** LISTED RECORDS **
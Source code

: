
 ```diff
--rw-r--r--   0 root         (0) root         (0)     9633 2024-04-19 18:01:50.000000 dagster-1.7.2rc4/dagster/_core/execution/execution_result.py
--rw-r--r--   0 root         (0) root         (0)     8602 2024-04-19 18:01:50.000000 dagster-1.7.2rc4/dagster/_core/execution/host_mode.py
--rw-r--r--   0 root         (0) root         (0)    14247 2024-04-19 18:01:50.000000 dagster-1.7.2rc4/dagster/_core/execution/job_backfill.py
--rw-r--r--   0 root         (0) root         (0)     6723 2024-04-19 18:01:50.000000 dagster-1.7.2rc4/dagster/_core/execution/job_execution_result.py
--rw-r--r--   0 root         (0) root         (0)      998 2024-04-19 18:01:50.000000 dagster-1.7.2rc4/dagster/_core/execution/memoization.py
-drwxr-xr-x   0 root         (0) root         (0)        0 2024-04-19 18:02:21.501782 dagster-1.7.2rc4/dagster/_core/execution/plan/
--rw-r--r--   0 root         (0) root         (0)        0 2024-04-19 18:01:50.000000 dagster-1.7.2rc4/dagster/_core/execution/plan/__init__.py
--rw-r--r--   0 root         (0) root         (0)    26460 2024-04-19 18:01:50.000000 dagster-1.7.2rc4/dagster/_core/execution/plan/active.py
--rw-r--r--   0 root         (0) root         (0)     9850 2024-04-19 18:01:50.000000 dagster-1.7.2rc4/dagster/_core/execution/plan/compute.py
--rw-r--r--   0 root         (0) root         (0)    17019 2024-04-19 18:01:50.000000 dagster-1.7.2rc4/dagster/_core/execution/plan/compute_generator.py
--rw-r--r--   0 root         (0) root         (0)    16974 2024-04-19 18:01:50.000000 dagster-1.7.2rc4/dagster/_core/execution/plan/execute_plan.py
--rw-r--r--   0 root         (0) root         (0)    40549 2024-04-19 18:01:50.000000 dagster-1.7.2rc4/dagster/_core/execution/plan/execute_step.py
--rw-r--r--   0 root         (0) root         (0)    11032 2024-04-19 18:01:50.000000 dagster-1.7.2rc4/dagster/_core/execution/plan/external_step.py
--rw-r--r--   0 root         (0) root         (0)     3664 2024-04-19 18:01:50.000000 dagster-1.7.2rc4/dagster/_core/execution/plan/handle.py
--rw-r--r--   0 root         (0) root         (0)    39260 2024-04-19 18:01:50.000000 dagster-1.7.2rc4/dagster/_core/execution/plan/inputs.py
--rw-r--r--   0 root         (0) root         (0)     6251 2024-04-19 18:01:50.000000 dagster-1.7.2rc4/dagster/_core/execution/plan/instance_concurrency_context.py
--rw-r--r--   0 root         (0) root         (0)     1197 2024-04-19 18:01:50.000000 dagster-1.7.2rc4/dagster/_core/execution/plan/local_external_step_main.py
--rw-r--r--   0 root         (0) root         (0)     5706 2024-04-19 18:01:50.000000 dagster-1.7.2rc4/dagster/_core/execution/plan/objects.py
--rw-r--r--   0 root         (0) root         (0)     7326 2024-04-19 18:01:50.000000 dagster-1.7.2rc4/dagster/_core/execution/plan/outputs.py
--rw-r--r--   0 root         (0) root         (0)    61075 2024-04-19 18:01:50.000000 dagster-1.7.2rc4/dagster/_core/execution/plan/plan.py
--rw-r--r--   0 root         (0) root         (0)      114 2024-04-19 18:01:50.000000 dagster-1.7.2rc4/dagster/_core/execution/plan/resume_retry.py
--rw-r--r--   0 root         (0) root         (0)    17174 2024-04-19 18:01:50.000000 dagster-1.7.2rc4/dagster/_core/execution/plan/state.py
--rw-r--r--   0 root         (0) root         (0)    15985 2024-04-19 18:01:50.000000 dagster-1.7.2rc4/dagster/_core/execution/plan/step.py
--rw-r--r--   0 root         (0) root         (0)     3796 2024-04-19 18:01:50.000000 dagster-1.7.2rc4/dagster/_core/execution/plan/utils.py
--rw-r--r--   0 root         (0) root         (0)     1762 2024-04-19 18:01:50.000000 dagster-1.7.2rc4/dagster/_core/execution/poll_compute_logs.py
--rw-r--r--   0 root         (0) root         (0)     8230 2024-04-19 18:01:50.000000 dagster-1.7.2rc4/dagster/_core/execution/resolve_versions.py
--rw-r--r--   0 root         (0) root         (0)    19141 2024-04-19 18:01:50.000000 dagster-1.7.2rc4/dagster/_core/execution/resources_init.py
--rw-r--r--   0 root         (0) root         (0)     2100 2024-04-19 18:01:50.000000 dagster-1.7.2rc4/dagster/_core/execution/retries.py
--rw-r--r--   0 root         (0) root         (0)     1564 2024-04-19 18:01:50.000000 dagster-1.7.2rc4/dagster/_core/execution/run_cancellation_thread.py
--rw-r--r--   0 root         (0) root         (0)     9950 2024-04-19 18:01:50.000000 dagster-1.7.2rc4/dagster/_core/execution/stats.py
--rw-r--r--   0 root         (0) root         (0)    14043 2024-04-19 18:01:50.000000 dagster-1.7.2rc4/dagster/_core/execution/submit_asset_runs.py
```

** TASK TO CARRY OUT **
Each line of the records belongs in the answer, reproduced exactly.

** ANSWER BOX **
Source code

:
 ```diff
--rw-r--r--   0 root         (0) root         (0)     9633 2024-04-19 18:01:50.000000 dagster-1.7.2rc4/dagster/_core/execution/execution_result.py
--rw-r--r--   0 root         (0) root         (0)     8602 2024-04-19 18:01:50.000000 dagster-1.7.2rc4/dagster/_core/execution/host_mode.py
--rw-r--r--   0 root         (0) root         (0)    14247 2024-04-19 18:01:50.000000 dagster-1.7.2rc4/dagster/_core/execution/job_backfill.py
--rw-r--r--   0 root         (0) root         (0)     6723 2024-04-19 18:01:50.000000 dagster-1.7.2rc4/dagster/_core/execution/job_execution_result.py
--rw-r--r--   0 root         (0) root         (0)      998 2024-04-19 18:01:50.000000 dagster-1.7.2rc4/dagster/_core/execution/memoization.py
-drwxr-xr-x   0 root         (0) root         (0)        0 2024-04-19 18:02:21.501782 dagster-1.7.2rc4/dagster/_core/execution/plan/
--rw-r--r--   0 root         (0) root         (0)        0 2024-04-19 18:01:50.000000 dagster-1.7.2rc4/dagster/_core/execution/plan/__init__.py
--rw-r--r--   0 root         (0) root         (0)    26460 2024-04-19 18:01:50.000000 dagster-1.7.2rc4/dagster/_core/execution/plan/active.py
--rw-r--r--   0 root         (0) root         (0)     9850 2024-04-19 18:01:50.000000 dagster-1.7.2rc4/dagster/_core/execution/plan/compute.py
--rw-r--r--   0 root         (0) root         (0)    17019 2024-04-19 18:01:50.000000 dagster-1.7.2rc4/dagster/_core/execution/plan/compute_generator.py
--rw-r--r--   0 root         (0) root         (0)    16974 2024-04-19 18:01:50.000000 dagster-1.7.2rc4/dagster/_core/execution/plan/execute_plan.py
--rw-r--r--   0 root         (0) root         (0)    40549 2024-04-19 18:01:50.000000 dagster-1.7.2rc4/dagster/_core/execution/plan/execute_step.py
--rw-r--r--   0 root         (0) root         (0)    11032 2024-04-19 18:01:50.000000 dagster-1.7.2rc4/dagster/_core/execution/plan/external_step.py
--rw-r--r--   0 root         (0) root         (0)     3664 2024-04-19 18:01:50.000000 dagster-1.7.2rc4/dagster/_core/execution/plan/handle.py
--rw-r--r--   0 root         (0) root         (0)    39260 2024-04-19 18:01:50.000000 dagster-1.7.2rc4/dagster/_core/execution/plan/inputs.py
--rw-r--r--   0 root         (0) root         (0)     6251 2024-04-19 18:01:50.000000 dagster-1.7.2rc4/dagster/_core/execution/plan/instance_concurrency_context.py
--rw-r--r--   0 root         (0) root         (0)     1197 2024-04-19 18:01:50.000000 dagster-1.7.2rc4/dagster/_core/execution/plan/local_external_step_main.py
--rw-r--r--   0 root         (0) root         (0)     5706 2024-04-19 18:01:50.000000 dagster-1.7.2rc4/dagster/_core/execution/plan/objects.py
--rw-r--r--   0 root         (0) root         (0)     7326 2024-04-19 18:01:50.000000 dagster-1.7.2rc4/dagster/_core/execution/plan/outputs.py
--rw-r--r--   0 root         (0) root         (0)    61075 2024-04-19 18:01:50.000000 dagster-1.7.2rc4/dagster/_core/execution/plan/plan.py
--rw-r--r--   0 root         (0) root         (0)      114 2024-04-19 18:01:50.000000 dagster-1.7.2rc4/dagster/_core/execution/plan/resume_retry.py
--rw-r--r--   0 root         (0) root         (0)    17174 2024-04-19 18:01:50.000000 dagster-1.7.2rc4/dagster/_core/execution/plan/state.py
--rw-r--r--   0 root         (0) root         (0)    15985 2024-04-19 18:01:50.000000 dagster-1.7.2rc4/dagster/_core/execution/plan/step.py
--rw-r--r--   0 root         (0) root         (0)     3796 2024-04-19 18:01:50.000000 dagster-1.7.2rc4/dagster/_core/execution/plan/utils.py
--rw-r--r--   0 root         (0) root         (0)     1762 2024-04-19 18:01:50.000000 dagster-1.7.2rc4/dagster/_core/execution/poll_compute_logs.py
--rw-r--r--   0 root         (0) root         (0)     8230 2024-04-19 18:01:50.000000 dagster-1.7.2rc4/dagster/_core/execution/resolve_versions.py
--rw-r--r--   0 root         (0) root         (0)    19141 2024-04-19 18:01:50.000000 dagster-1.7.2rc4/dagster/_core/execution/resources_init.py
--rw-r--r--   0 root         (0) root         (0)     2100 2024-04-19 18:01:50.000000 dagster-1.7.2rc4/dagster/_core/execution/retries.py
--rw-r--r--   0 root         (0) root         (0)     1564 2024-04-19 18:01:50.000000 dagster-1.7.2rc4/dagster/_core/execution/run_cancellation_thread.py
--rw-r--r--   0 root         (0) root         (0)     9950 2024-04-19 18:01:50.000000 dagster-1.7.2rc4/dagster/_core/execution/stats.py
--rw-r--r--   0 root         (0) root         (0)    14043 2024-04-19 18:01:50.000000 dagster-1.7.2rc4/dagster/_core/execution/submit_asset_runs.py
```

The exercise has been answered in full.